[Material for this exercise — start]

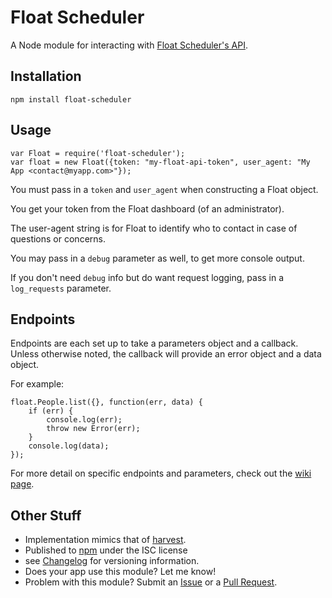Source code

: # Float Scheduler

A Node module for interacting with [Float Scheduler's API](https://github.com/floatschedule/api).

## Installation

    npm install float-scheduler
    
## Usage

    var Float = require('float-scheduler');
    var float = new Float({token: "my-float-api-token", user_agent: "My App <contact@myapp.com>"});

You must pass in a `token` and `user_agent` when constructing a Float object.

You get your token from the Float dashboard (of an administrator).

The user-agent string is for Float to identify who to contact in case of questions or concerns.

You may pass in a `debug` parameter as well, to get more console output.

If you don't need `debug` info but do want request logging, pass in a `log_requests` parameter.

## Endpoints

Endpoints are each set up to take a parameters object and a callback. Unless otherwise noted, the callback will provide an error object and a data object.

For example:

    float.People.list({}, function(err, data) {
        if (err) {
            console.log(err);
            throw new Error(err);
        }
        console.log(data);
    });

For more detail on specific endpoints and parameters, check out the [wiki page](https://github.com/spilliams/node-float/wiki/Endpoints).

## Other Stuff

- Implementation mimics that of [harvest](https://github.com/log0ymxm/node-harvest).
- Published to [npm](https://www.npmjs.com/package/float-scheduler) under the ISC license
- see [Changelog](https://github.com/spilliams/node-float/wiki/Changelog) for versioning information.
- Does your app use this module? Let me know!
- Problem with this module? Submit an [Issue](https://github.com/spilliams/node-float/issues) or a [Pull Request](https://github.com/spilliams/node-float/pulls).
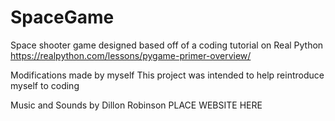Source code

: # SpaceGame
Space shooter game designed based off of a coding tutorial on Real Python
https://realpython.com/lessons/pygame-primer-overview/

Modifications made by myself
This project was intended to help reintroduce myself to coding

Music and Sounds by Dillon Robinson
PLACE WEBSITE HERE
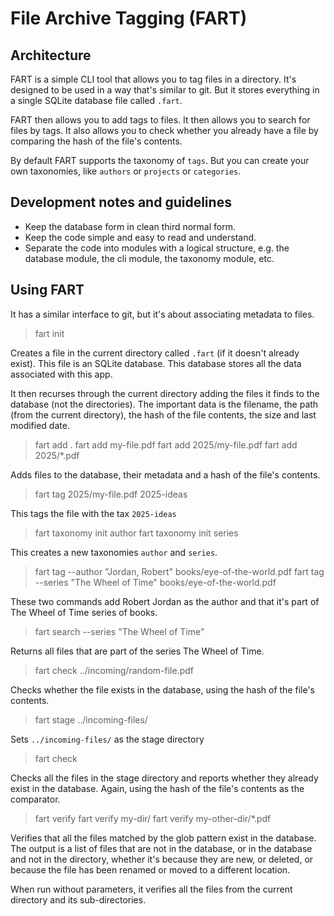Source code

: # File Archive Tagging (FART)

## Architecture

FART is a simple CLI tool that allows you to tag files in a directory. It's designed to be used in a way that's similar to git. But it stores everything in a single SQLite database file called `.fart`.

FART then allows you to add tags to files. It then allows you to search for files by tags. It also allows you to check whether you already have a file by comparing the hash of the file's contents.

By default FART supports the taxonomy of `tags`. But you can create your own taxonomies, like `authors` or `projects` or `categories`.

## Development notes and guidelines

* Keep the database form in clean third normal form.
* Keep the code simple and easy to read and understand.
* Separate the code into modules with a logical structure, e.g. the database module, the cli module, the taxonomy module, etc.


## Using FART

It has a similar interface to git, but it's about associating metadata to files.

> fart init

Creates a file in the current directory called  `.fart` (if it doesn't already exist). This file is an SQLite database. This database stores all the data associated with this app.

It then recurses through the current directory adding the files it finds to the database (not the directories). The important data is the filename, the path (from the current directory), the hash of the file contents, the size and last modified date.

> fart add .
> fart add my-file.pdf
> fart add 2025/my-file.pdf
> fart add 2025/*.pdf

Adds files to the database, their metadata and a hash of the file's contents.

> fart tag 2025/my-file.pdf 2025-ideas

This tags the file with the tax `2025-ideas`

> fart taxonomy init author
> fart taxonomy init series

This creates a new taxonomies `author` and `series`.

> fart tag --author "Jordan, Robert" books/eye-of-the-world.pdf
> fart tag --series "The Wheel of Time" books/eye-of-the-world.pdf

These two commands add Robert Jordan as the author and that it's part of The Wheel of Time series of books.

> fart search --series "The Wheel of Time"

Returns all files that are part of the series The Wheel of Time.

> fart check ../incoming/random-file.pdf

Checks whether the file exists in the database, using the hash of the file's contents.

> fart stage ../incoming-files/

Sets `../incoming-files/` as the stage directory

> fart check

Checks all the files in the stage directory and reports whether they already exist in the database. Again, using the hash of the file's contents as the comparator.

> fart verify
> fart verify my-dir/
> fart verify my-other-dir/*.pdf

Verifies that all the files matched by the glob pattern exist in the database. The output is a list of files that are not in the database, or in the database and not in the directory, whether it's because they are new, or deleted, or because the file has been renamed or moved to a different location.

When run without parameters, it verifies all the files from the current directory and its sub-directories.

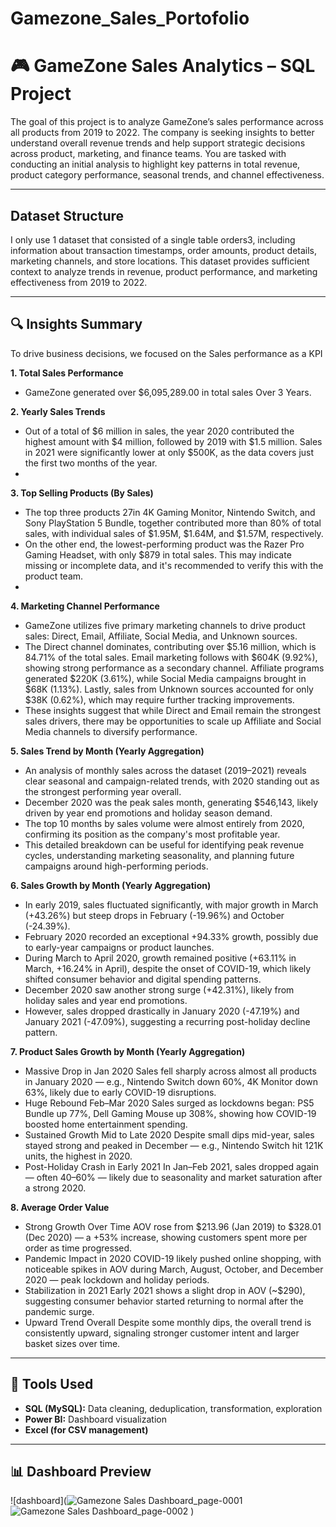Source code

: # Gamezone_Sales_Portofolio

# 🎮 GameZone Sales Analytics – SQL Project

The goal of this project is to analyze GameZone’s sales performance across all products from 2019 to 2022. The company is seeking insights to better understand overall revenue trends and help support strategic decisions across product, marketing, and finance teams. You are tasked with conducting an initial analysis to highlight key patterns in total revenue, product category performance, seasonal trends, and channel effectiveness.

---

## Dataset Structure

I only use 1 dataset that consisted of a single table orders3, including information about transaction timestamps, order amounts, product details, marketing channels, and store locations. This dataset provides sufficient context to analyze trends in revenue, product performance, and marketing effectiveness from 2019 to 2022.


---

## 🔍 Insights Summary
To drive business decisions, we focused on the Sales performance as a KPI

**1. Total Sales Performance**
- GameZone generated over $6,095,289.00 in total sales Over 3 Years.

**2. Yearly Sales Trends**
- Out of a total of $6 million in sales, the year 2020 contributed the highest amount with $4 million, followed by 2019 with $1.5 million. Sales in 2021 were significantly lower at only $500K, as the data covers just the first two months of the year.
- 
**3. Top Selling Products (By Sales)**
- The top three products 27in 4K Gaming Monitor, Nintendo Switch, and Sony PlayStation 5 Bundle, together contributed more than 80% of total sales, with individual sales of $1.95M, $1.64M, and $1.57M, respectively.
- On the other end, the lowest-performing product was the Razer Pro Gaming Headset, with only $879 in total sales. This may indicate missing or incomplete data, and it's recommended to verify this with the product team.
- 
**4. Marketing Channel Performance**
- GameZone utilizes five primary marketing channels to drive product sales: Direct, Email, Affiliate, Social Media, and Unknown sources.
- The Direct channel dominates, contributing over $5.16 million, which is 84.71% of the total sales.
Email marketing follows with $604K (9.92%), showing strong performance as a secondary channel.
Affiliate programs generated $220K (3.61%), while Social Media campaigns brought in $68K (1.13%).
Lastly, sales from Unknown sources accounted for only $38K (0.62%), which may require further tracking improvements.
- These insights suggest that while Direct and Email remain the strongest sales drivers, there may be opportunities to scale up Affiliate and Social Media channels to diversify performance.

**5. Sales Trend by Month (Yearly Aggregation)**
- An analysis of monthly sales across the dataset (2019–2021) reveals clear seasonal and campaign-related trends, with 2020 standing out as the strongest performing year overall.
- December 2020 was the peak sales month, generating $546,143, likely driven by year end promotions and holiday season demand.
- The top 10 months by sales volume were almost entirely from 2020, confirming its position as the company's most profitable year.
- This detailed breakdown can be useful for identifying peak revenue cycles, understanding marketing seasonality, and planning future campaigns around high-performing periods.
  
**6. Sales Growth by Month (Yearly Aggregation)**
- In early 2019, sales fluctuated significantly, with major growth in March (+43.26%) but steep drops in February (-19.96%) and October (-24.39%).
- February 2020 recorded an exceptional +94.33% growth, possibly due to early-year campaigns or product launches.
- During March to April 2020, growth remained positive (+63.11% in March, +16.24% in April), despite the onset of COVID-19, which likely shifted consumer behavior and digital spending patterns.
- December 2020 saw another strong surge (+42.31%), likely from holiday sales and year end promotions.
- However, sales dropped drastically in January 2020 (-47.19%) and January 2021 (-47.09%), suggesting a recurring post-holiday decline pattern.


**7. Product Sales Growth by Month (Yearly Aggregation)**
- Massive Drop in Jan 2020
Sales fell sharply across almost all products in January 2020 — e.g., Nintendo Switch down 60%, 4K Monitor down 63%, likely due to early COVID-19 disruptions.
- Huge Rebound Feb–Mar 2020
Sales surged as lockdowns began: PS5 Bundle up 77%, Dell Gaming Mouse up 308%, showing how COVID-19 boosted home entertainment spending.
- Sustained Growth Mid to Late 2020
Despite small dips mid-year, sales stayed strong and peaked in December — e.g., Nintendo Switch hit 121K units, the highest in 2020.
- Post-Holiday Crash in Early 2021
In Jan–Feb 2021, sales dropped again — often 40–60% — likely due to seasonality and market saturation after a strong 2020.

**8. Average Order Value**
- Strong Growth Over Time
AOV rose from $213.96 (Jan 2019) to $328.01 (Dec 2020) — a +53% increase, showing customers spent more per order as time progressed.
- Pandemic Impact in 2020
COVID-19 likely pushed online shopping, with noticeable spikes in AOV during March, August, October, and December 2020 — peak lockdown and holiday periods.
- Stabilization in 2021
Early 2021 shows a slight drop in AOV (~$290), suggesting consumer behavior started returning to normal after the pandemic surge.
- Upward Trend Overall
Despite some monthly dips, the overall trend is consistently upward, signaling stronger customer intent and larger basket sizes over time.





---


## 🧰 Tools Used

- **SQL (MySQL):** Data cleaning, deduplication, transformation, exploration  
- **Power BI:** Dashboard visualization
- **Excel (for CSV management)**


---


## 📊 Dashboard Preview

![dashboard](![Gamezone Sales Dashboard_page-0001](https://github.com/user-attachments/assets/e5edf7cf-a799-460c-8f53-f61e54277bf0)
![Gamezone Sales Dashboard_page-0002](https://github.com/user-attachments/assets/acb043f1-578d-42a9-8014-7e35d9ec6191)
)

[Material for this exercise — finish]

:: Description of the task ::
The output is the lines from the start of the data above through the line containing "You must pass", unchanged, with any picture left out.

:: Output of the exercise ::
Source code

: # Float Scheduler

A Node module for interacting with [Float Scheduler's API](https://github.com/floatschedule/api).

## Installation

    npm install float-scheduler
    
## Usage

    var Float = require('float-scheduler');
    var float = new Float({token: "my-float-api-token", user_agent: "My App <contact@myapp.com>"});

You must pass in a `token` and `user_agent` when constructing a Float object.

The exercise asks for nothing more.